The implementation, likewise, depends on the abstraction, because it depends on the interface definition (e.g. IVolatileDependency2) in order to implement it. Again, the implementation detail depends on a stable contract.

I understand that you named the interfaces and classes in the OP as you did to illustrate a point, but in a real code base, the whole point is that you shouldn't care about what's behind an abstraction.

Specifics

Apart from all the theorising, the remaining question is: should you inject StableDependency into MyClass, or rather its constituent elements. I don't think that there's one single right answer to that question, but I recently answered a similar question on my blog. The discussion there doesn't involve make-believe types like StableDependency, MyClass, etc. so perhaps it'll be more illuminating.

Referential Transparency

I no longer think about 'what to inject, and what not to inject' in terms of stable and volatile dependencies. Instead, I distinguish between pure functions and impure actions.

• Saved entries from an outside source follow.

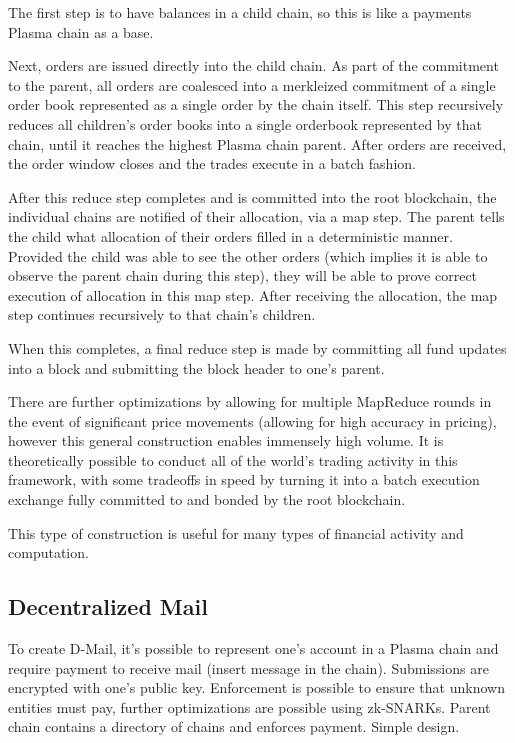 \documentclass[letterpaper, 11pt]{article}
\begin{document}
The first step is to have balances in a child chain, so this is like a payments
Plasma chain as a base.

Next, orders are issued directly into the child chain. As part of the commitment
to the parent, all orders are coalesced into a merkleized commitment of a single
order book represented as a single order by the chain itself. This step
recursively reduces all children's order books into a single orderbook
represented by that chain, until it reaches the highest Plasma chain parent.
After orders are received, the order window closes and the trades execute in a
batch fashion.

After this reduce step completes and is committed into the root blockchain, the
individual chains are notified of their allocation, via a map step. The parent
tells the child what allocation of their orders filled in a deterministic
manner. Provided the child was able to see the other orders (which implies it is
able to observe the parent chain during this step), they will be able to prove
correct execution of allocation in this map step. After receiving the
allocation, the map step continues recursively to that chain's children.

When this completes, a final reduce step is made by committing all fund updates
into a block and submitting the block header to one's parent.

There are further optimizations by allowing for multiple MapReduce rounds in the
event of significant price movements (allowing for high accuracy in pricing),
however this general construction enables immensely high volume. It is
theoretically possible to conduct all of the world's trading activity in this
framework, with some tradeoffs in speed by turning it into a batch execution
exchange fully committed to and bonded by the root blockchain.

This type of construction is useful for many types of financial activity and
computation.

\subsection{Decentralized Mail}

To create D-Mail, it's possible to represent one's account in a Plasma chain and
require payment to receive mail (insert message in the chain). Submissions are
encrypted with one's public key. Enforcement is possible to ensure that unknown
entities must pay, further optimizations are possible using zk-SNARKs. Parent
chain contains a directory of chains and enforces payment. Simple design.
\end{document}
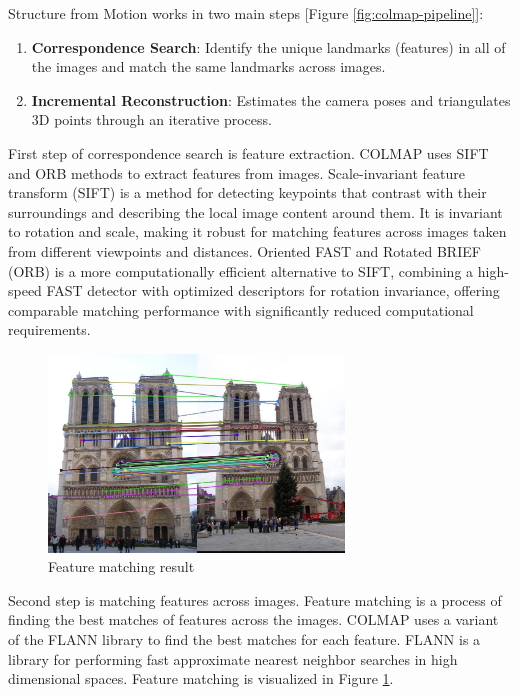 Structure from Motion works in two main steps [Figure
\ref{fig:colmap-pipeline}]:
\begin{enumerate}
  \item \textbf{Correspondence Search}: Identify the unique landmarks
    (features) in all of the images and match the same landmarks across images.
  \item \textbf{Incremental Reconstruction}: Estimates the camera
    poses and triangulates 3D points through an iterative process.
\end{enumerate}

First step of correspondence search is feature extraction. COLMAP
uses SIFT \cite{sift} and ORB \cite{orb} methods to extract features
from images. Scale-invariant feature transform (SIFT) is a method for
detecting keypoints that contrast with their surroundings and
describing the local image content around them. It is invariant to
rotation and scale, making it robust for matching features across images taken from different viewpoints and distances. Oriented FAST and Rotated BRIEF (ORB) is a more
computationally efficient alternative to SIFT, combining a high-speed
FAST detector with optimized descriptors for rotation invariance,
offering comparable matching performance with significantly reduced computational requirements.

\begin{figure}[h]
  \centering
  \includegraphics[width=0.7\textwidth]{images/related-work/feature-matching.jpg}
  \caption{Feature matching result}
  \label{fig:matching-features}
\end{figure}

Second step is matching features across images. Feature matching is a
process of finding the best matches of features across the images.
COLMAP uses a variant of the FLANN \cite{flann} library to find the
best matches for each feature. FLANN is a library for performing fast
approximate nearest neighbor searches in high dimensional spaces.
Feature matching is visualized in Figure \ref{fig:matching-features}.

An impure action is anything that has non-deterministic behaviour or involves side effects, so essentially all file I/O, database reads and writes, random number generation, sending of emails, web service calls, system clock usage, etc.

As that partial list suggests, there's quite a bit of overlap between impure actions and volatile dependencies.

The interpretation, though, differs. Referential transparency has stronger implications for transitivity, because any function that invokes an impure action must itself be impure. This has implications for architecture, but also for Dependency Injection. Essentially, if you inject an impure action, the dependent component is also impure.

I don't think that viewpoint is what you're ultimately asking about, but I wonder if you somehow got them mixed up, since the transitivity effect is much more pronounced in this alternative perspective.